● What is expected
Return, exactly, the line that contains "These will keep" together with all lines after it to the end of the entries, and no further lines.

Available data START

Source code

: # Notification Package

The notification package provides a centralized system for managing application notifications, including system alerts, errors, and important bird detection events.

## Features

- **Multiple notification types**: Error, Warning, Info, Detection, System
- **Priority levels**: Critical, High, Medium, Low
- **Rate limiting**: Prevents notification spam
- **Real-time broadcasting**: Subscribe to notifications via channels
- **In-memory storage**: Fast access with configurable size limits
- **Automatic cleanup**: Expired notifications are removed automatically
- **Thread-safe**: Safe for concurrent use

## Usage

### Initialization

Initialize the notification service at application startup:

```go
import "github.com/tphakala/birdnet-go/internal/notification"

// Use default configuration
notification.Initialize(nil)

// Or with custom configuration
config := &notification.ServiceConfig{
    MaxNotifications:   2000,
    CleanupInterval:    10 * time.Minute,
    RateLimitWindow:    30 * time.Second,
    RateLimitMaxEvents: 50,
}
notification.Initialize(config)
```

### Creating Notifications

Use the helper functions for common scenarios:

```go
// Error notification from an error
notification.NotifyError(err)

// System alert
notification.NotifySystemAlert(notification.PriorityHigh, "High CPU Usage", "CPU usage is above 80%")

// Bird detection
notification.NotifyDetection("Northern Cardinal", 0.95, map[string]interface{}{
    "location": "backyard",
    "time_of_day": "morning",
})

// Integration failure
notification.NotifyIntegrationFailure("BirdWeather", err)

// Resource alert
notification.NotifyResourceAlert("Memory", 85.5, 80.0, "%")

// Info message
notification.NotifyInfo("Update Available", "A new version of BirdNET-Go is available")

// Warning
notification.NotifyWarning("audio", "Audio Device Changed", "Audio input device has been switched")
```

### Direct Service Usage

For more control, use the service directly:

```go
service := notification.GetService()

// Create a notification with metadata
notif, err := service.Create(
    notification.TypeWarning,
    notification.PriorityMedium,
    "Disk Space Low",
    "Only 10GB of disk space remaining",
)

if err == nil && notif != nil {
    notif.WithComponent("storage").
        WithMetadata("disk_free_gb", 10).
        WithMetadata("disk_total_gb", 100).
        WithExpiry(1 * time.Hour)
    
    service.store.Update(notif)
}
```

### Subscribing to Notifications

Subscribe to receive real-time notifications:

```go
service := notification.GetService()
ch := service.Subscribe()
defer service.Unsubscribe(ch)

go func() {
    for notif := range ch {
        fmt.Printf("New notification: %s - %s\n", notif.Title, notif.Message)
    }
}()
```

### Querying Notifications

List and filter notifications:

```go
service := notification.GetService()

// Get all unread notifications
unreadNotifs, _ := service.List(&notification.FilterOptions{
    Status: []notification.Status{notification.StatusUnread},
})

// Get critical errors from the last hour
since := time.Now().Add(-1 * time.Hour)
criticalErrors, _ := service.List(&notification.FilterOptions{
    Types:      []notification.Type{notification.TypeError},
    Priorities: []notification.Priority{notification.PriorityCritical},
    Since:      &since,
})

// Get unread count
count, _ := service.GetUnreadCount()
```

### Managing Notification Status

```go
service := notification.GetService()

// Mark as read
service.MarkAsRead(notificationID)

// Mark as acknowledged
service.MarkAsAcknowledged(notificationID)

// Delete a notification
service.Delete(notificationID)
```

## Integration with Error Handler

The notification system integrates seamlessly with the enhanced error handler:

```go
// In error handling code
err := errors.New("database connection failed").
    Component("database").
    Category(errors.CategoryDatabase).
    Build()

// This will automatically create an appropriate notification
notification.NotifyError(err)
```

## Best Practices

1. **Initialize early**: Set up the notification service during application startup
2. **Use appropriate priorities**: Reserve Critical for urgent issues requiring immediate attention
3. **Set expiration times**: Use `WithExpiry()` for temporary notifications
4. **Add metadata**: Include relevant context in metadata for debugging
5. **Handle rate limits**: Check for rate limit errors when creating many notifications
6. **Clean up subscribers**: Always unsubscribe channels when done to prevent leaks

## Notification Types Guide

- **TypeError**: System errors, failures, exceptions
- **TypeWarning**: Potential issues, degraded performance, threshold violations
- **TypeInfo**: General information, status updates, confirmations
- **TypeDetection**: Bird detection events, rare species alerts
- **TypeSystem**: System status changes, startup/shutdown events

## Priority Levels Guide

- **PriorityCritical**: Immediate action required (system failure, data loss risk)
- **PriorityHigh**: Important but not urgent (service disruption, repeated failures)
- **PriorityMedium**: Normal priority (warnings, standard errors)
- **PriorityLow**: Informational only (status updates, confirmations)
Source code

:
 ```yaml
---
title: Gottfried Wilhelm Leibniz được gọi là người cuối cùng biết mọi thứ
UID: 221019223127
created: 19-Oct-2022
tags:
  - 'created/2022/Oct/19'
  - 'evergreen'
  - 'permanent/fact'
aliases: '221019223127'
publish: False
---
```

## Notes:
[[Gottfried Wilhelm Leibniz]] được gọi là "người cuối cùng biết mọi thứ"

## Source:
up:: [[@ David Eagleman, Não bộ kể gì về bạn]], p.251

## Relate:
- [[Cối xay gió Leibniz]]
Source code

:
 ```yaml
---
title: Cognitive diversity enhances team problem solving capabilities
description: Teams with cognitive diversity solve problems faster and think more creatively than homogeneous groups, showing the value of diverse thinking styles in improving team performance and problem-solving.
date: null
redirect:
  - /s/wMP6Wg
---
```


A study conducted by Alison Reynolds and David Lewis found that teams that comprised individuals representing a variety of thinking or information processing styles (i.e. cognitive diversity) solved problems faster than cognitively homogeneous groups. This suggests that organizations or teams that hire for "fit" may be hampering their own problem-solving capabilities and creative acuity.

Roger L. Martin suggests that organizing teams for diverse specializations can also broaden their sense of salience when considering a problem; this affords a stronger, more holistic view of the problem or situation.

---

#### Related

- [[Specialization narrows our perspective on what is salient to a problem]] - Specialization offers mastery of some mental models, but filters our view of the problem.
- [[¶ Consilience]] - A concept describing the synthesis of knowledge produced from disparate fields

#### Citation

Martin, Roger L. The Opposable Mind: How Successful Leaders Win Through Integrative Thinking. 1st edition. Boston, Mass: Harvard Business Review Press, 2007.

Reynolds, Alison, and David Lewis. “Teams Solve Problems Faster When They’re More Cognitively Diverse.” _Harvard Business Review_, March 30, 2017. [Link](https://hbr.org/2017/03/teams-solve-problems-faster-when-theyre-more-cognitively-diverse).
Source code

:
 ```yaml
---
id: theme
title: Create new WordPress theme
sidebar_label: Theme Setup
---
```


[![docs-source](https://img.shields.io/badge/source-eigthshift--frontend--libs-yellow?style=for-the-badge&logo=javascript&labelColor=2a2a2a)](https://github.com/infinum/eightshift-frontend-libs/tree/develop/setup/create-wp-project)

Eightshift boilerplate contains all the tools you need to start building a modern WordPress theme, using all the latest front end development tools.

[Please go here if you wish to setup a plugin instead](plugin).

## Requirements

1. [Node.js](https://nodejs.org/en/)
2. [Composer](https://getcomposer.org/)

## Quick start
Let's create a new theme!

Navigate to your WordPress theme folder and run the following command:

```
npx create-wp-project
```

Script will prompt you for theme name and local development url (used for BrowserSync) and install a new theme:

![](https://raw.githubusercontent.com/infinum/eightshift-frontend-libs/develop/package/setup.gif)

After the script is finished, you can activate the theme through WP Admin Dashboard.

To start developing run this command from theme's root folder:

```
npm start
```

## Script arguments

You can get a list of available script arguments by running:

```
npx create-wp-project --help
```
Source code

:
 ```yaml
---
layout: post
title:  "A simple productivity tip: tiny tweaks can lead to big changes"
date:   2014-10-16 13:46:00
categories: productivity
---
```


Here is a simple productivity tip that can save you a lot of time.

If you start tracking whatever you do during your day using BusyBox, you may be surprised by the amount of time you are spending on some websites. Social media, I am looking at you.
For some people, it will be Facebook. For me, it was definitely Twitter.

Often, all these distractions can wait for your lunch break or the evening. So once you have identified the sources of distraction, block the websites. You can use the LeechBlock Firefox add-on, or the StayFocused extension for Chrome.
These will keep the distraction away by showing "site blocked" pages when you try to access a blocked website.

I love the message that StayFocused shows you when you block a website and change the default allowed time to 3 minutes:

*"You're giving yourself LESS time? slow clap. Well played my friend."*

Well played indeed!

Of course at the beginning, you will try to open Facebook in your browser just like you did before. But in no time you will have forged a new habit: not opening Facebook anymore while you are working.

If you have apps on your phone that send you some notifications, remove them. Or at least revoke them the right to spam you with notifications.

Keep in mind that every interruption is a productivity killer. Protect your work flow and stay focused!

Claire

Available data END

● Result of this task
These will keep the distraction away by showing "site blocked" pages when you try to access a blocked website.

I love the message that StayFocused shows you when you block a website and change the default allowed time to 3 minutes:

*"You're giving yourself LESS time? slow clap. Well played my friend."*

Well played indeed!

Of course at the beginning, you will try to open Facebook in your browser just like you did before. But in no time you will have forged a new habit: not opening Facebook anymore while you are working.

If you have apps on your phone that send you some notifications, remove them. Or at least revoke them the right to spam you with notifications.

Keep in mind that every interruption is a productivity killer. Protect your work flow and stay focused!

Claire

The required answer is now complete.